By Ian Haupt

Since Birch Bay voters twice showed their opposition to fund an estimated $6.5 million library project, Whatcom County Library System (WCLS) has been looking for ways to utilize its $2 million of state funding to offer more library services to the area. Last month, the WCLS board of trustees decided an interior remodel of the Vogt family home as the best step forward.
In a June 21 regular board meeting, WCLS deputy director Michael Cox presented renovation plans for the Vogt family home to be made into a library branch. The plans, estimated to cost $2.6 million, show a first-floor renovation with full site improvements that include additional parking spaces, a book return, signage and an ADA accessible entrance. While there will be no exterior changes to the homestead, the plans call for demolishing existing outbuildings behind the home to make room for more parking, according to the meeting documents.
During the meeting, the board submitted a request to the state department of commerce for a project scope change of the Library Capital Facilities Project grant. If approved, WCLS can utilize the nearly $2 million grant, which expires June 2023, for construction costs.
Original plans for the proposed Birch Bay Community Vogt Library included constructing a $6.5 million new building at the site. To do so, WCLS planned to use the $2 million, donations and set up a taxing district for the remaining $4 million. But voters shot it down in two narrow 60 percent supermajority votes.
After the votes failed, Gary and Cindy Lou Vogt, who sold the house to WCLS, wrote a letter in The Northern Light that said it was their understanding the original home would be used as the library. WCLS executive director Christine Perkins responded in a letter saying that in the sale agreement WCLS promised, to the extent reasonably possible, to incorporate the existing house on the property or its design elements into the library building.

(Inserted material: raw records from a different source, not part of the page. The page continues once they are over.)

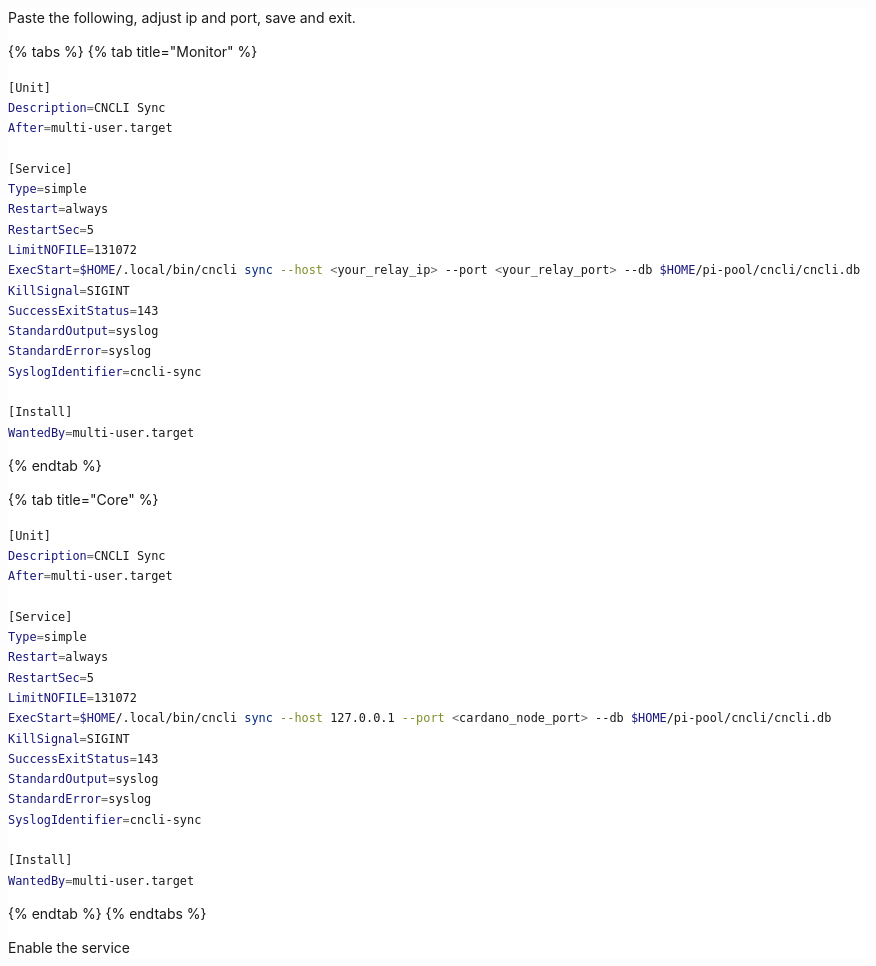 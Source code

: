 Paste the following, adjust ip and port, save and exit.

{% tabs %}
{% tab title="Monitor" %}
```bash
[Unit]
Description=CNCLI Sync
After=multi-user.target

[Service]
Type=simple
Restart=always
RestartSec=5
LimitNOFILE=131072
ExecStart=$HOME/.local/bin/cncli sync --host <your_relay_ip> --port <your_relay_port> --db $HOME/pi-pool/cncli/cncli.db
KillSignal=SIGINT
SuccessExitStatus=143
StandardOutput=syslog
StandardError=syslog
SyslogIdentifier=cncli-sync

[Install]
WantedBy=multi-user.target
```
{% endtab %}

{% tab title="Core" %}
```bash
[Unit]
Description=CNCLI Sync
After=multi-user.target

[Service]
Type=simple
Restart=always
RestartSec=5
LimitNOFILE=131072
ExecStart=$HOME/.local/bin/cncli sync --host 127.0.0.1 --port <cardano_node_port> --db $HOME/pi-pool/cncli/cncli.db
KillSignal=SIGINT
SuccessExitStatus=143
StandardOutput=syslog
StandardError=syslog
SyslogIdentifier=cncli-sync

[Install]
WantedBy=multi-user.target
```
{% endtab %}
{% endtabs %}

Enable the service

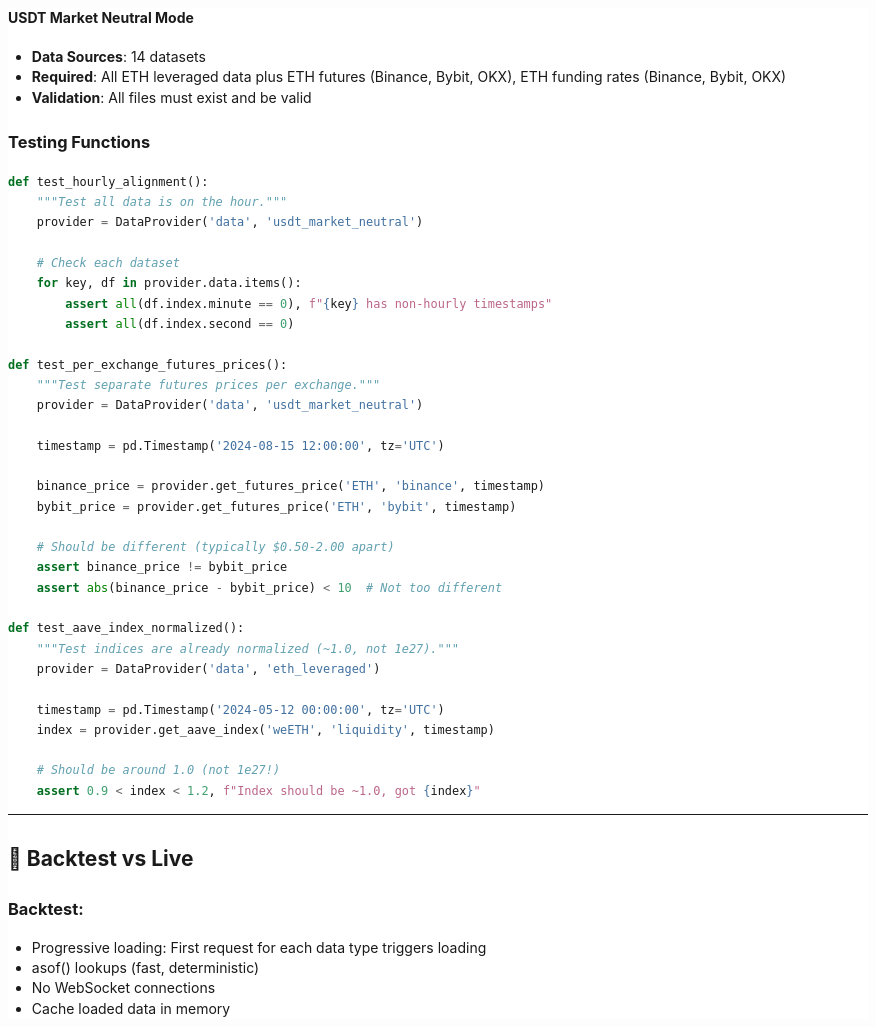 #### **USDT Market Neutral Mode**
- **Data Sources**: 14 datasets
- **Required**: All ETH leveraged data plus ETH futures (Binance, Bybit, OKX), ETH funding rates (Binance, Bybit, OKX)
- **Validation**: All files must exist and be valid

### **Testing Functions**

```python
def test_hourly_alignment():
    """Test all data is on the hour."""
    provider = DataProvider('data', 'usdt_market_neutral')
    
    # Check each dataset
    for key, df in provider.data.items():
        assert all(df.index.minute == 0), f"{key} has non-hourly timestamps"
        assert all(df.index.second == 0)

def test_per_exchange_futures_prices():
    """Test separate futures prices per exchange."""
    provider = DataProvider('data', 'usdt_market_neutral')
    
    timestamp = pd.Timestamp('2024-08-15 12:00:00', tz='UTC')
    
    binance_price = provider.get_futures_price('ETH', 'binance', timestamp)
    bybit_price = provider.get_futures_price('ETH', 'bybit', timestamp)
    
    # Should be different (typically $0.50-2.00 apart)
    assert binance_price != bybit_price
    assert abs(binance_price - bybit_price) < 10  # Not too different

def test_aave_index_normalized():
    """Test indices are already normalized (~1.0, not 1e27)."""
    provider = DataProvider('data', 'eth_leveraged')
    
    timestamp = pd.Timestamp('2024-05-12 00:00:00', tz='UTC')
    index = provider.get_aave_index('weETH', 'liquidity', timestamp)
    
    # Should be around 1.0 (not 1e27!)
    assert 0.9 < index < 1.2, f"Index should be ~1.0, got {index}"
```

---

## 🔄 **Backtest vs Live**

### **Backtest**:
- Progressive loading: First request for each data type triggers loading
- asof() lookups (fast, deterministic)
- No WebSocket connections
- Cache loaded data in memory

WCLS has since taken the home’s “historic and sentimental value” into account, according to meeting minutes. WCLS staff and trustees considered building a temporary modular structure, or portable building, at the site. However, Cox said during the meeting he had little faith a scope change for such a project would be approved, and Perkins confirmed the state funding must go toward a permanent solution.
Cox said during the meeting WCLS can deliver full library services at a smaller scope than was originally planned through a remodel of the current 1,500-square-foot first floor.
In a phone interview, Cox stressed the importance of the application approval.
“We get one chance at a scope change project,” he said. “I don’t think we are going to have another chance to use these funds.”
Cox said he doesn’t know how long the application process will take. He said a department of commerce representative told him it could take anywhere from three weeks to eight months.
Volunteer grassroots-group Friends of Birch Bay Library (FOBBL) has raised over $200,000 for the library project through several years of community events and donor contributions. State representatives helped FOBBL secure the $2 million grant, which was dependent on FOBBL raising the remaining amount. If the request is approved, WCLS will have a community design development process, where Cox will meet with Whatcom County government and the Birch Bay community to work out the details of the renovation. He said at that point WCLS will have a better idea of how much the project will cost in total.
FOBBL president Dianne Marrs-Smith, who is also Lynden’s library manager, said the group is looking forward to having extended library services available for the Birch Bay community. “We feel really good about it,” she said.